Parting at a Wineshop in Nanjing
Breeze bearing willow-cotton fills the shop with scent.
A Wu girl, pouring wine, exhorts us to drink up.
We Nanjing friends are here to see each other off.
Those who must go, and those who don't, each drains his cup.
Go ask the Yangtze, which of these two sooner ends:
Its waters flowing east - the love of parting friends.

Du Fu was born into an impoverished, cadet branch of the royal family, and, despite his prodigious poetic talents, did not pass the imperial civil service exams after repeated attempts (Empress Wu, a concubine of the founding Tang Dynasty Emperor Tai Zong, introduced verse composition into civil service exams during her 15 year reign, prompting a critic to observe that the Chinese thought poets made the best administrators). This effectively hobbled his Confucian aspirations to high office. He spent the rest of his life in penury and desperation, holding minor official posts and suffering horribly during a rebellion from which the Tang Dynasty never recovered.

Typically, the rebellion was started by a 'barbarian' general named An Lushan, who had managed to gain the trust of Emperor Ming Huang's favorite concubine Yang Guifei. When An Lushan marched on the imperial capital Changan, the court fled the capital. The emperor was powerless to save Yang Guifei from the murderous rage of court officials, who strangled her to death with a silk scarf. Whenever I mentioned this episode to my Chinese friends at university, all of them would automatically assume that I had learnt about it by watching Chinese TV soaps on the topic.

Seth writes: "Du Fu's poetry is informed by deeply suggestive and often sad reflections on society, history, the state and his own disturbed times, all central concerns of Confucianism. But what especially endears him to the Chinese is his wry self-deprecation combined with an intense compassion for the oppressed or dispossessed people of every kind in a time of poverty, famine and war."

The following poem is interpreted either as the universe's indifference to human suffering or life's capacity for renewal and growth in the face of wars and tragedies.
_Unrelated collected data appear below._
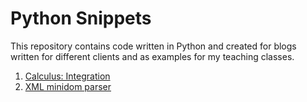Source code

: # Python Snippets


This repository contains code written in Python and created for blogs written for different clients and as examples for my teaching classes.

<ol>
  <li><a href="https://github.com/EugenioCA/Python-Blogs/blob/master/minidomparser.py">Calculus: Integration</a></li>
  <li><a href="https://github.com/EugenioCA/Python-Blogs/blob/master/minidomparser.py">XML minidom parser</a></li>

</ol>
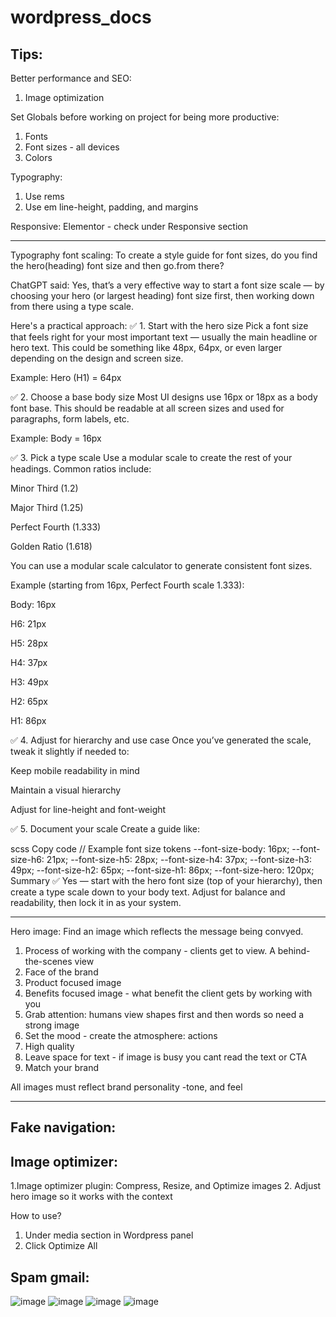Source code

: 
# wordpress_docs

## Tips:
Better performance and SEO:
1. Image optimization

Set Globals before working on project for being more productive:
1. Fonts
2. Font sizes - all devices
3. Colors

Typography:
1. Use rems
2. Use em line-height, padding, and margins

Responsive:
Elementor - check under Responsive section

____________________________

Typography font scaling:
To create a style guide for font sizes, do you find the hero(heading) font size and then go.from there?


ChatGPT said:
Yes, that’s a very effective way to start a font size scale — by choosing your hero (or largest heading) font size first, then working down from there using a type scale.

Here's a practical approach:
✅ 1. Start with the hero size
Pick a font size that feels right for your most important text — usually the main headline or hero text. This could be something like 48px, 64px, or even larger depending on the design and screen size.

Example:
Hero (H1) = 64px

✅ 2. Choose a base body size
Most UI designs use 16px or 18px as a body font base. This should be readable at all screen sizes and used for paragraphs, form labels, etc.

Example:
Body = 16px

✅ 3. Pick a type scale
Use a modular scale to create the rest of your headings. Common ratios include:

Minor Third (1.2)

Major Third (1.25)

Perfect Fourth (1.333)

Golden Ratio (1.618)

You can use a modular scale calculator to generate consistent font sizes.

Example (starting from 16px, Perfect Fourth scale 1.333):

Body: 16px

H6: 21px

H5: 28px

H4: 37px

H3: 49px

H2: 65px

H1: 86px

✅ 4. Adjust for hierarchy and use case
Once you’ve generated the scale, tweak it slightly if needed to:

Keep mobile readability in mind

Maintain a visual hierarchy

Adjust for line-height and font-weight

✅ 5. Document your scale
Create a guide like:

scss
Copy code
// Example font size tokens
--font-size-body: 16px;
--font-size-h6: 21px;
--font-size-h5: 28px;
--font-size-h4: 37px;
--font-size-h3: 49px;
--font-size-h2: 65px;
--font-size-h1: 86px;
--font-size-hero: 120px;
Summary
✅ Yes — start with the hero font size (top of your hierarchy), then create a type scale down to your body text. Adjust for balance and readability, then lock it in as your system.

______________________________

Hero image:
Find an image which reflects the message being convyed. 
1. Process of working with the company - clients get to view. A behind-the-scenes view
2. Face of the brand
3. Product focused image
4. Benefits focused image - what benefit the client gets by working with you
5. Grab attention: humans view shapes first and then words so need a strong image
6. Set the mood - create the atmosphere: actions
7. High quality
8. Leave space for text - if image is busy you cant read the text or CTA
9. Match your brand

All images must reflect brand personality -tone, and feel

--------------------------------------------------------------

## Fake navigation:

## Image optimizer:
1.Image optimizer plugin: Compress, Resize, and Optimize images
2. Adjust hero image so it works with the context

How to use? 
1. Under media section in Wordpress panel
2. Click Optimize All


## Spam gmail:
![image](https://github.com/user-attachments/assets/1e2a2997-1113-4f5b-ac4a-031811c5e37c)
![image](https://github.com/user-attachments/assets/ab8af659-7519-483d-80cd-e50719b1c3c5)
![image](https://github.com/user-attachments/assets/c52d01d1-774c-4d68-af6b-07edbc0fc2b7)
![image](https://github.com/user-attachments/assets/0854fdb4-23bf-4c45-9188-7426a6655326)

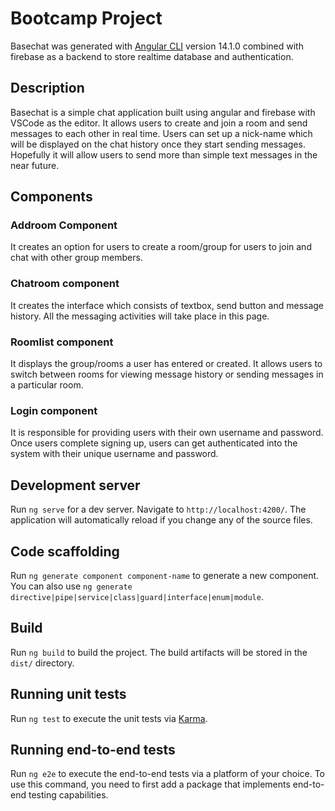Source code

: # Bootcamp Project

Basechat was generated with [Angular CLI](https://github.com/angular/angular-cli) version 14.1.0 combined with firebase as a backend to store realtime database and authentication.

## Description
Basechat is a simple chat application built using angular and firebase with VSCode as the editor. It allows users to create and join a room and send messages to each other in real time. Users can set up a nick-name which will be displayed on the chat history once they start sending messages. Hopefully it will allow users to send more than simple text messages in the near future.

## Components

### Addroom Component 
It creates an option for users to create a room/group for users to join and chat with other group members.  

### Chatroom component
It creates the interface which consists of textbox, send button and message history. All the messaging activities will take place in this page.

### Roomlist component
It displays the group/rooms a user has entered or created. It allows users to switch between rooms for viewing message history or sending messages in a particular room.

### Login component
It is responsible for providing users with their own username and password. Once users complete signing up, users can get authenticated into the system with their unique username and password.


## Development server

Run `ng serve` for a dev server. Navigate to `http://localhost:4200/`. The application will automatically reload if you change any of the source files.

## Code scaffolding

Run `ng generate component component-name` to generate a new component. You can also use `ng generate directive|pipe|service|class|guard|interface|enum|module`.

## Build

Run `ng build` to build the project. The build artifacts will be stored in the `dist/` directory.

## Running unit tests

Run `ng test` to execute the unit tests via [Karma](https://karma-runner.github.io).

## Running end-to-end tests

Run `ng e2e` to execute the end-to-end tests via a platform of your choice. To use this command, you need to first add a package that implements end-to-end testing capabilities.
Spring Scene in Time of War
The state lies ruined; hills and streams survive.
Spring in the city; grass and leaves now thrive.
Moved by the times the flowers shed their dew.
The birds seem startled; they hate parting too.
The steady beacon fires are three months old.
A word from home is worth a ton of gold.
I scratch my white hair, which has grown so thin
It soon won't let me stick my hatpin in.

Du Fu was too poor to keep his family in the capital Changan. In the following poem, he pines for his family in a moonlit night in Changan:

Moonlit Night
In Fuzhou, far away, my wife is watching
The moon alone tonight, and my thoughts fill
With sadness for my children, who can't think
Of me here in Changan; they're too young still.
Her cloud-soft hair is moist with fragrant mist.
In the clear light her white arms sense the chill.
When will we feel the moonlight dry our tears,
Leaning together on our window-sill?

Sunday, June 6, 2010

On Climbing Orchid Mountain In The Autumn To Zhang

By Meng Haoran
On a northern peak among white clouds
You have found your hermitage of peace;
And now, as I climb this mountain to see you,
High with the wildgeese flies my heart.
The quiet dusk might seem a little sad
If this autumn weather were not so brisk and clear;
I look down at the river bank, with homeward-bound villagers
Resting on the sand till the ferry returns;
There are trees at the horizon like a row of grasses
And against the river's rim an island like the moon
I hope that you will come and meet me, bringing a basket of wine --
And we'll celebrate together the Mountain Holiday.